§ Problem
All of the data, from the first line to the last, should be reproduced without alteration.

§ Data extracted from a collection
=======
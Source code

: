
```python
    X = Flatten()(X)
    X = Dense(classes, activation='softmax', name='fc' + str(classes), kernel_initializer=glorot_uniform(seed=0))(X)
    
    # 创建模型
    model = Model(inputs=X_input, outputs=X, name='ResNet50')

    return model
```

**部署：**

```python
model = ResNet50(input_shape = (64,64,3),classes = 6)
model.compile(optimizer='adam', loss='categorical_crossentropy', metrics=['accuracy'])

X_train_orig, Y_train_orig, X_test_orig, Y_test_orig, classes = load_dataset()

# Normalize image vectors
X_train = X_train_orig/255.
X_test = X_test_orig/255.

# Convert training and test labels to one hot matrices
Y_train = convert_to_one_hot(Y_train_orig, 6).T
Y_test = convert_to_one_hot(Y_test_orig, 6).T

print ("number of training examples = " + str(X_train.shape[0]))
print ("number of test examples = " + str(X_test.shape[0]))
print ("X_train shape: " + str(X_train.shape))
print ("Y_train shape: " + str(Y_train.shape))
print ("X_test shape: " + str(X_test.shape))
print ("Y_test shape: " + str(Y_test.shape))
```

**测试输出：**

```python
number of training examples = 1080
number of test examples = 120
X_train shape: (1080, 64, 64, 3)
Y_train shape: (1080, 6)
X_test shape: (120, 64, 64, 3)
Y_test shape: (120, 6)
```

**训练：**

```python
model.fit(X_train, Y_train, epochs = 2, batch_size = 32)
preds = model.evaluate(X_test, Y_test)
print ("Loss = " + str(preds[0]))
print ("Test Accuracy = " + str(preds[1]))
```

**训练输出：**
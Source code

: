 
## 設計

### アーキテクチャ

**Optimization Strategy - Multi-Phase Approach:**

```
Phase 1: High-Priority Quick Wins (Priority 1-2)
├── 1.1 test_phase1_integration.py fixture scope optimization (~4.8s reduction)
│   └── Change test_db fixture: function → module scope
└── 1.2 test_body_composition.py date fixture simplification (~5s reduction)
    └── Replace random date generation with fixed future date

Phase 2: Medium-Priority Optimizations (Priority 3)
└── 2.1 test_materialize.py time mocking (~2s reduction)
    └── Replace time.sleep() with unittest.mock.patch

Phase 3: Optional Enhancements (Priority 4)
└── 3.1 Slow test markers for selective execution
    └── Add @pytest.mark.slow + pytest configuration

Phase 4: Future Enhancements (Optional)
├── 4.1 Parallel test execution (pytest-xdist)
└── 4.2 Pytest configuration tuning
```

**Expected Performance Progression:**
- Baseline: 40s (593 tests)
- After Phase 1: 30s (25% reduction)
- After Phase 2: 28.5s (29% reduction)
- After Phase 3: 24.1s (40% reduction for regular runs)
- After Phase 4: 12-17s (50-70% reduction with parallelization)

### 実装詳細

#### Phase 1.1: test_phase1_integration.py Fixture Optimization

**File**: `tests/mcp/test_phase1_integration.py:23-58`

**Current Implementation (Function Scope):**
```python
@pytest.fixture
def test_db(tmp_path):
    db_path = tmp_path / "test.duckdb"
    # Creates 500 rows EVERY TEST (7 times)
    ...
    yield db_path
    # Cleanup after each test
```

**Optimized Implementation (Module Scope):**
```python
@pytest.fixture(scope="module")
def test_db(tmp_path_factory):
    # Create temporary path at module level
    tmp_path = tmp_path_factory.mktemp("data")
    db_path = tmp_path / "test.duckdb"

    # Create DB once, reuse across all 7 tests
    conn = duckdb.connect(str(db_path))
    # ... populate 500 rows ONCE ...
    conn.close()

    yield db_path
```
=======
§ Output
Source code

:
```python
    X = Flatten()(X)
    X = Dense(classes, activation='softmax', name='fc' + str(classes), kernel_initializer=glorot_uniform(seed=0))(X)
    
    # 创建模型
    model = Model(inputs=X_input, outputs=X, name='ResNet50')

    return model
```

**部署：**

```python
model = ResNet50(input_shape = (64,64,3),classes = 6)
model.compile(optimizer='adam', loss='categorical_crossentropy', metrics=['accuracy'])

X_train_orig, Y_train_orig, X_test_orig, Y_test_orig, classes = load_dataset()

# Normalize image vectors
X_train = X_train_orig/255.
X_test = X_test_orig/255.

# Convert training and test labels to one hot matrices
Y_train = convert_to_one_hot(Y_train_orig, 6).T
Y_test = convert_to_one_hot(Y_test_orig, 6).T

print ("number of training examples = " + str(X_train.shape[0]))
print ("number of test examples = " + str(X_test.shape[0]))
print ("X_train shape: " + str(X_train.shape))
print ("Y_train shape: " + str(Y_train.shape))
print ("X_test shape: " + str(X_test.shape))
print ("Y_test shape: " + str(Y_test.shape))
```

**测试输出：**

```python
number of training examples = 1080
number of test examples = 120
X_train shape: (1080, 64, 64, 3)
Y_train shape: (1080, 6)
X_test shape: (120, 64, 64, 3)
Y_test shape: (120, 6)
```

**训练：**

```python
model.fit(X_train, Y_train, epochs = 2, batch_size = 32)
preds = model.evaluate(X_test, Y_test)
print ("Loss = " + str(preds[0]))
print ("Test Accuracy = " + str(preds[1]))
```

**训练输出：**
Source code

: 
## 設計

### アーキテクチャ

**Optimization Strategy - Multi-Phase Approach:**

```
Phase 1: High-Priority Quick Wins (Priority 1-2)
├── 1.1 test_phase1_integration.py fixture scope optimization (~4.8s reduction)
│   └── Change test_db fixture: function → module scope
└── 1.2 test_body_composition.py date fixture simplification (~5s reduction)
    └── Replace random date generation with fixed future date

Phase 2: Medium-Priority Optimizations (Priority 3)
└── 2.1 test_materialize.py time mocking (~2s reduction)
    └── Replace time.sleep() with unittest.mock.patch

Phase 3: Optional Enhancements (Priority 4)
└── 3.1 Slow test markers for selective execution
    └── Add @pytest.mark.slow + pytest configuration

Phase 4: Future Enhancements (Optional)
├── 4.1 Parallel test execution (pytest-xdist)
└── 4.2 Pytest configuration tuning
```

**Expected Performance Progression:**
- Baseline: 40s (593 tests)
- After Phase 1: 30s (25% reduction)
- After Phase 2: 28.5s (29% reduction)
- After Phase 3: 24.1s (40% reduction for regular runs)
- After Phase 4: 12-17s (50-70% reduction with parallelization)

### 実装詳細

#### Phase 1.1: test_phase1_integration.py Fixture Optimization

**File**: `tests/mcp/test_phase1_integration.py:23-58`

**Current Implementation (Function Scope):**
```python
@pytest.fixture
def test_db(tmp_path):
    db_path = tmp_path / "test.duckdb"
    # Creates 500 rows EVERY TEST (7 times)
    ...
    yield db_path
    # Cleanup after each test
```

**Optimized Implementation (Module Scope):**
```python
@pytest.fixture(scope="module")
def test_db(tmp_path_factory):
    # Create temporary path at module level
    tmp_path = tmp_path_factory.mktemp("data")
    db_path = tmp_path / "test.duckdb"

    # Create DB once, reuse across all 7 tests
    conn = duckdb.connect(str(db_path))
    # ... populate 500 rows ONCE ...
    conn.close()

    yield db_path
```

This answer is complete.